Dexmedetomidine Preconditioning Protects Rats from Renal Ischemia–Reperfusion Injury Accompanied with Biphasic Changes of Nuclear Factor-Kappa B Signaling

الملخص EN

Acute kidney injury (AKI) is one of the most common and troublesome perioperative complications.

Dexmedetomidine (DEX) is a potent α2-adrenoceptor (α2-AR) agonist with anti-inflammatory and renoprotective effects.

In this study, a rat renal ischemia–reperfusion injury (IRI) model was induced.

At 24 h after reperfusion, the IRI-induced damage and the renoprotection of DEX preconditioning were confirmed both biochemically and histologically.

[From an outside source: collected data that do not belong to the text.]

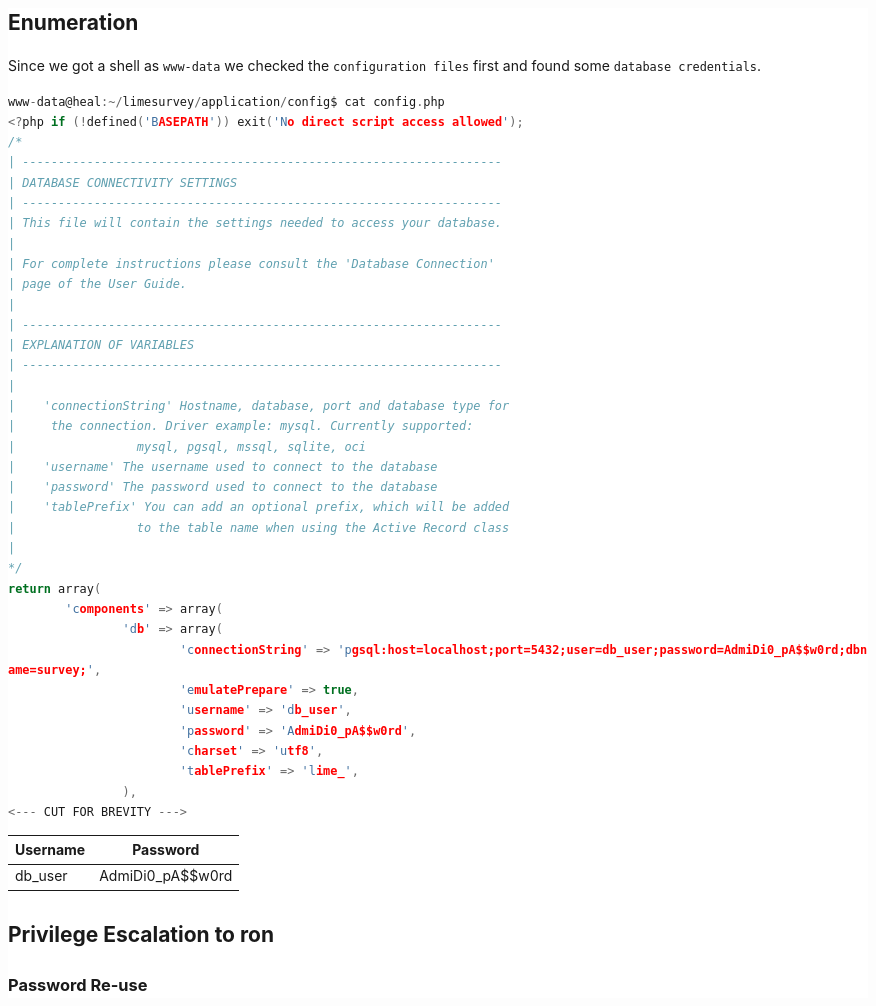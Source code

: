 ## Enumeration

Since we got a shell as `www-data` we checked the `configuration files` first and found some `database credentials`.

```c
www-data@heal:~/limesurvey/application/config$ cat config.php
<?php if (!defined('BASEPATH')) exit('No direct script access allowed');
/*
| -------------------------------------------------------------------
| DATABASE CONNECTIVITY SETTINGS
| -------------------------------------------------------------------
| This file will contain the settings needed to access your database.
|
| For complete instructions please consult the 'Database Connection'
| page of the User Guide.
|
| -------------------------------------------------------------------
| EXPLANATION OF VARIABLES
| -------------------------------------------------------------------
|
|    'connectionString' Hostname, database, port and database type for 
|     the connection. Driver example: mysql. Currently supported:
|                 mysql, pgsql, mssql, sqlite, oci
|    'username' The username used to connect to the database
|    'password' The password used to connect to the database
|    'tablePrefix' You can add an optional prefix, which will be added
|                 to the table name when using the Active Record class
|
*/
return array(
        'components' => array(
                'db' => array(
                        'connectionString' => 'pgsql:host=localhost;port=5432;user=db_user;password=AdmiDi0_pA$$w0rd;dbname=survey;',
                        'emulatePrepare' => true,
                        'username' => 'db_user',
                        'password' => 'AdmiDi0_pA$$w0rd',
                        'charset' => 'utf8',
                        'tablePrefix' => 'lime_',
                ),
<--- CUT FOR BREVITY --->
```

| Username | Password         |
| -------- | ---------------- |
| db_user  | AdmiDi0_pA$$w0rd |

## Privilege Escalation to ron
### Password Re-use
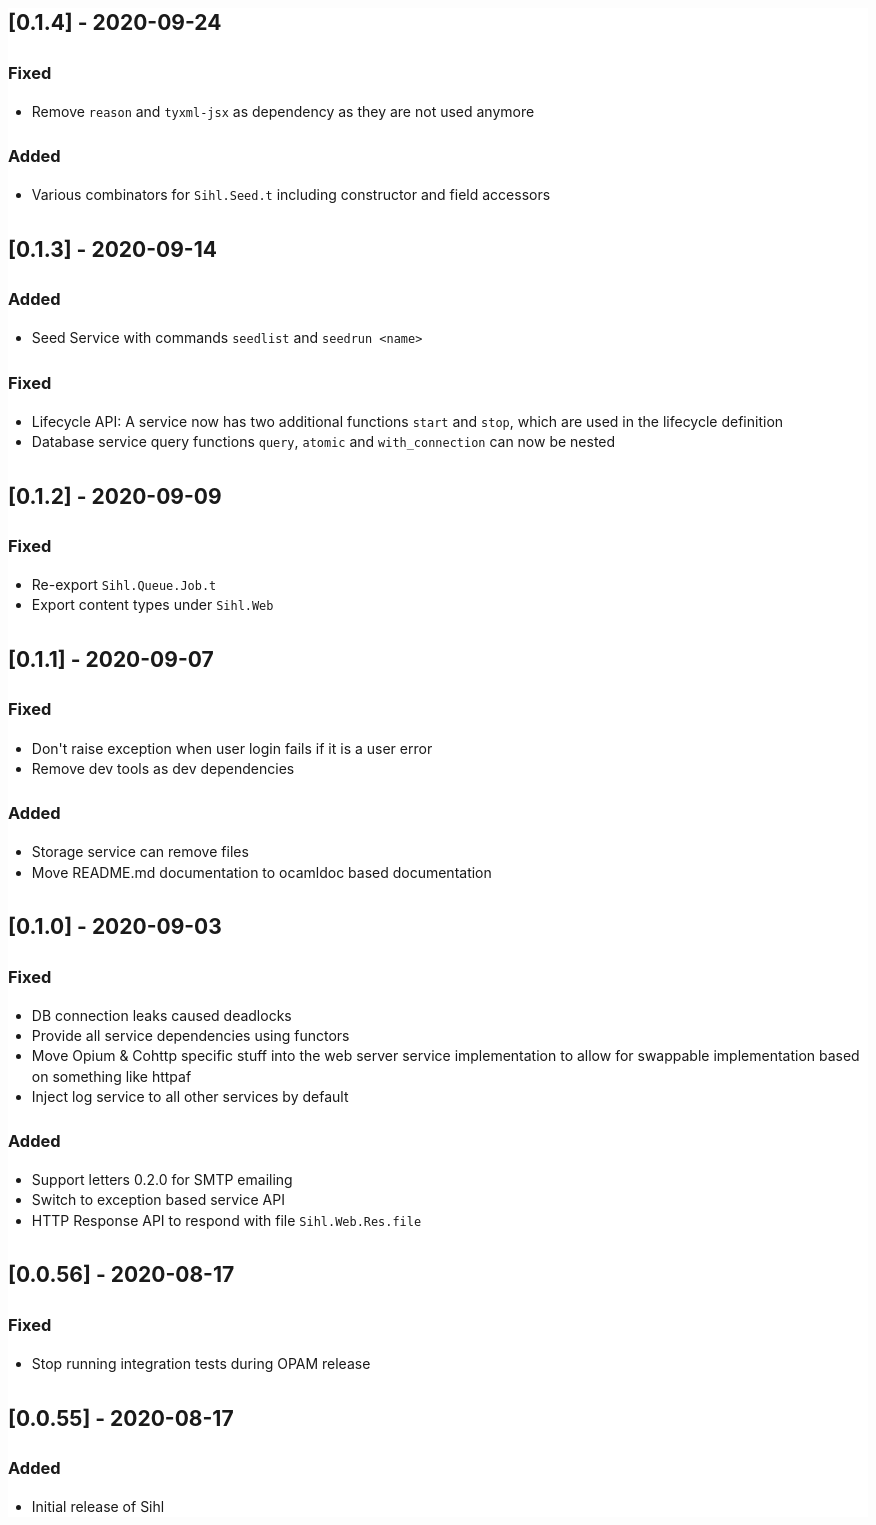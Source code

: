 ## [0.1.4] - 2020-09-24
### Fixed
- Remove `reason` and `tyxml-jsx` as dependency as they are not used anymore

### Added
- Various combinators for `Sihl.Seed.t` including constructor and field accessors

## [0.1.3] - 2020-09-14
### Added
- Seed Service with commands `seedlist` and `seedrun <name>`

### Fixed
- Lifecycle API: A service now has two additional functions `start` and `stop`, which are used in the lifecycle definition
- Database service query functions `query`, `atomic` and `with_connection` can now be nested

## [0.1.2] - 2020-09-09
### Fixed
- Re-export `Sihl.Queue.Job.t`
- Export content types under `Sihl.Web`

## [0.1.1] - 2020-09-07
### Fixed
- Don't raise exception when user login fails if it is a user error
- Remove dev tools as dev dependencies

### Added
- Storage service can remove files
- Move README.md documentation to ocamldoc based documentation

## [0.1.0] - 2020-09-03
### Fixed
- DB connection leaks caused deadlocks
- Provide all service dependencies using functors
- Move Opium & Cohttp specific stuff into the web server service implementation to allow for swappable implementation based on something like httpaf
- Inject log service to all other services by default

### Added
- Support letters 0.2.0 for SMTP emailing
- Switch to exception based service API
- HTTP Response API to respond with file `Sihl.Web.Res.file`

## [0.0.56] - 2020-08-17
### Fixed
- Stop running integration tests during OPAM release

## [0.0.55] - 2020-08-17
### Added
- Initial release of Sihl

Changes in nuclear factor-kappa B (NF-κB), as well as its downstream anti-inflammatory factor A20 and proinflammatory factor tumor necrosis factor-α (TNF-α), were detected.

Atipamezole, a nonselective antagonist, was then added 5 min before the administration of DEX to further analyze DEX’s effects on NF-κB, and another anti-inflammatory medicine, methylprednisolone, was used in comparison with DEX, to further analyze DEX’s effects on NF-κB.

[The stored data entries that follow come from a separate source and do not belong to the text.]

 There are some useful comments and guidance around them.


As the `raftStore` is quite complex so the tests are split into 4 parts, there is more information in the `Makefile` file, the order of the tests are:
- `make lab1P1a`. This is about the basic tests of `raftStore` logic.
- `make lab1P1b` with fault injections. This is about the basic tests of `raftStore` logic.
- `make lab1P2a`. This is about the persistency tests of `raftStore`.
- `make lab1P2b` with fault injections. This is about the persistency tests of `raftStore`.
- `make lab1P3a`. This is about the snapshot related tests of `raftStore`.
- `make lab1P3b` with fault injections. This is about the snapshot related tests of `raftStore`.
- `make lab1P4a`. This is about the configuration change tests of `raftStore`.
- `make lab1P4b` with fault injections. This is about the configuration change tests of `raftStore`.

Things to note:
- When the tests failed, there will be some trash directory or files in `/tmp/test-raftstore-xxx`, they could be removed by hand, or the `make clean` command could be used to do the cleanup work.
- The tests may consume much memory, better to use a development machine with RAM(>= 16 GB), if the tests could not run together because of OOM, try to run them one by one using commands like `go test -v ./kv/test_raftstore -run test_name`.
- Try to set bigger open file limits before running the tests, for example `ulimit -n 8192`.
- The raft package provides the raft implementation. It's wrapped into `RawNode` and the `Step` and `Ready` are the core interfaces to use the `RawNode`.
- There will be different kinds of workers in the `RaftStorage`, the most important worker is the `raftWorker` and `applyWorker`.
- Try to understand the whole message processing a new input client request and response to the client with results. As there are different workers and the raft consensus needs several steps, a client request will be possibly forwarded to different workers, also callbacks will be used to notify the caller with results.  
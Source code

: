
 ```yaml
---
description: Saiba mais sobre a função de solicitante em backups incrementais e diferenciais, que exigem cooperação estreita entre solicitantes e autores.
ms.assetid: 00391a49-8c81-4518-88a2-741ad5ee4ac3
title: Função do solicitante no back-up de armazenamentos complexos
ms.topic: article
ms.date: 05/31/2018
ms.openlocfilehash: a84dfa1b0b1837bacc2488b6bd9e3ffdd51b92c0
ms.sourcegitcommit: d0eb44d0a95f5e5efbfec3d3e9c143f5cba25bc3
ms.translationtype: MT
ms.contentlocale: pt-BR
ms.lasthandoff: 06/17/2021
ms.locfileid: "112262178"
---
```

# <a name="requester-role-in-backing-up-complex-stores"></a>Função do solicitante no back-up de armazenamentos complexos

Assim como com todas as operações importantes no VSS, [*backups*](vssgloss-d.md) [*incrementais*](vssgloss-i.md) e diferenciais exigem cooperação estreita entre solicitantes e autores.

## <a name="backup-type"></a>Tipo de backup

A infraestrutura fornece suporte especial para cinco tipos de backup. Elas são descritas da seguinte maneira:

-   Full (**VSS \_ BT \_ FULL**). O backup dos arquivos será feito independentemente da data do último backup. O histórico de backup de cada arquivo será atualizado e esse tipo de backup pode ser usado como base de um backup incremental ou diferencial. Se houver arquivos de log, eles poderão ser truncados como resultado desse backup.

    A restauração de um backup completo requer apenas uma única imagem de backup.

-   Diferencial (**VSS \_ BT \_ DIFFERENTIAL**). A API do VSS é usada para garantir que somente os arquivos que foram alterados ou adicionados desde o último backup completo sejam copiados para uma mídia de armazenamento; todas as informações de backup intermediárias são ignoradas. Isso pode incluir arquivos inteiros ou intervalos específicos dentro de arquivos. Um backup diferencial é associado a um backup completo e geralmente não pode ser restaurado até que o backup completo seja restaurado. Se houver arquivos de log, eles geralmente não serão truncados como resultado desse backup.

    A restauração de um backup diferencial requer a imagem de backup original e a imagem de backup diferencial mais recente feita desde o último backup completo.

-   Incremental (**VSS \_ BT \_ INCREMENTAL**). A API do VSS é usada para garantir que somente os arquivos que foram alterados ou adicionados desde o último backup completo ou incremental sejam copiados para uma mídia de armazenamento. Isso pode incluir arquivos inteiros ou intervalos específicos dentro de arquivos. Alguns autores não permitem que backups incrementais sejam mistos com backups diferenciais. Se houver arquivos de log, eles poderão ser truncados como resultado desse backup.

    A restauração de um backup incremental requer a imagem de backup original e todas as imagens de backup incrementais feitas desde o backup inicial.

Different concentrations of DEX (0 nM, 0.1 nM, 1 nM, 10 nM, 100 nM, 1 μM, and 10 μM) were applied to preincubated human renal tubular epithelial cell line (HK-2) cells in vitro.

After anoxia and reoxygenation, the MTT (3-(4,5-dimethylthiazol-2-yl)-2,5-diphenyltetrazolium bromide) tetrazolium assay and enzyme-linked immunosorbent assay (ELISA) were performed to evaluate the levels of NF-κB downstream anti-inflammatory cytokines.

The results showed that, unlike methylprednisolone, DEX preconditioning led to a time-dependent biphasic change (first activation then inhibition) of NF-κB in the rat renal IRI models that were given 25 μg/kg i.p.

It was accompanied by a similarly biphasic change of TNF-α and an early and persistent upregulation of A20.

In vitro, DEX’s cellular protection showed a concentration-dependent biphasic change which was protective within the range of 0 to 100 nM but became opposite when concentrations are greater than 1 μM.

The changes in the A20 and NF-κB messenger RNA (mRNA) levels were consistent with the renoprotective ability of DEX.

In other words, DEX preconditioning protected the rats from renal IRI via regulation biphasic change of NF-κB signaling.